» Task directions
A single number is needed: how many lines of the data below contain "from".

[[ Extracted information open ]]

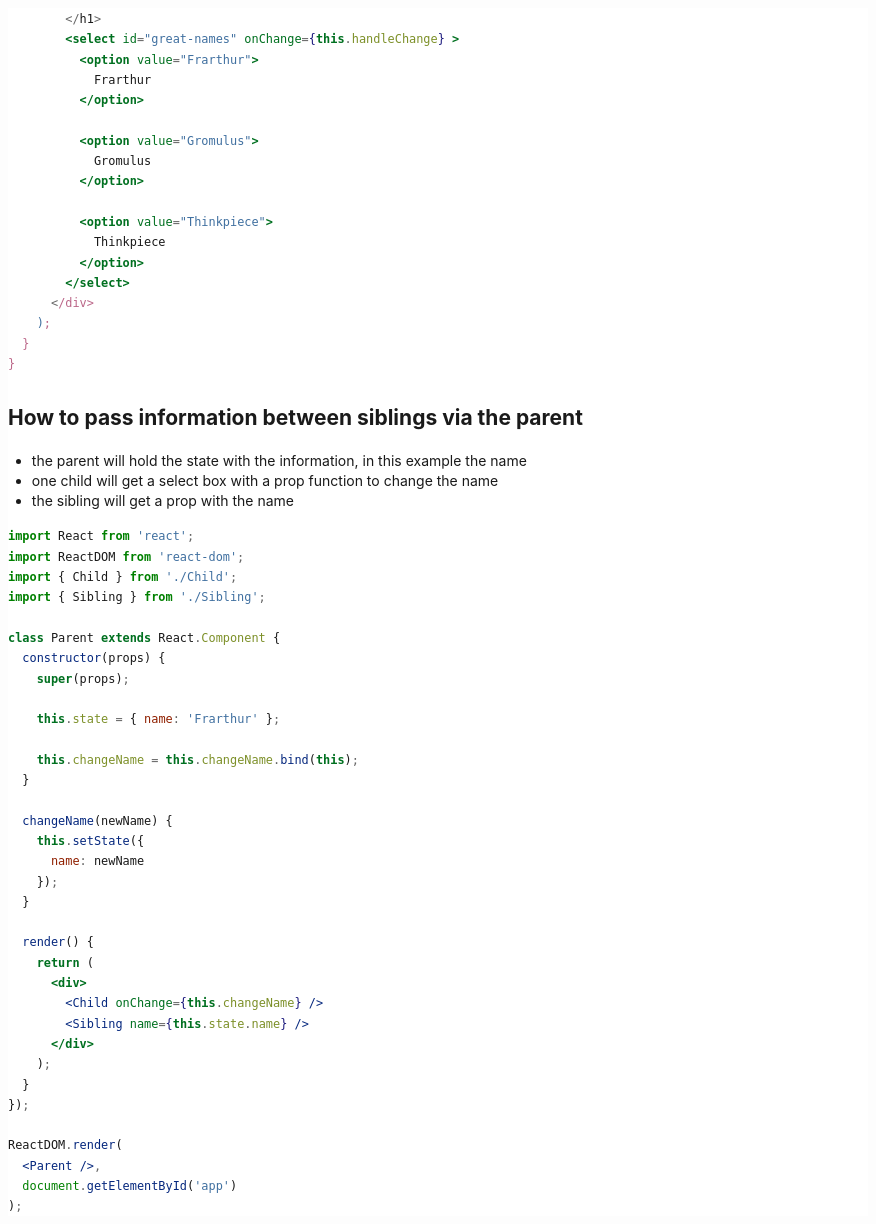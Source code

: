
 ```jsx
        </h1>
        <select id="great-names" onChange={this.handleChange} >
          <option value="Frarthur">
            Frarthur
          </option>

          <option value="Gromulus">
            Gromulus
          </option>

          <option value="Thinkpiece">
            Thinkpiece
          </option>
        </select>
      </div>
    );
  }
}
```

## How to pass information between siblings via the parent

- the parent will hold the state with the information, in this example the name
- one child will get a select box with a prop function to change the name
- the sibling will get a prop with the name

```jsx
import React from 'react';
import ReactDOM from 'react-dom';
import { Child } from './Child';
import { Sibling } from './Sibling';

class Parent extends React.Component {
  constructor(props) {
    super(props);

    this.state = { name: 'Frarthur' };

    this.changeName = this.changeName.bind(this);
  }

  changeName(newName) {
    this.setState({
      name: newName
    });
  }

  render() {
    return (
      <div>
        <Child onChange={this.changeName} />
        <Sibling name={this.state.name} />
      </div>
    );
  }
});

ReactDOM.render(
  <Parent />,
  document.getElementById('app')
);
```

[[ Extracted information closed ]]

» Exercise solution
4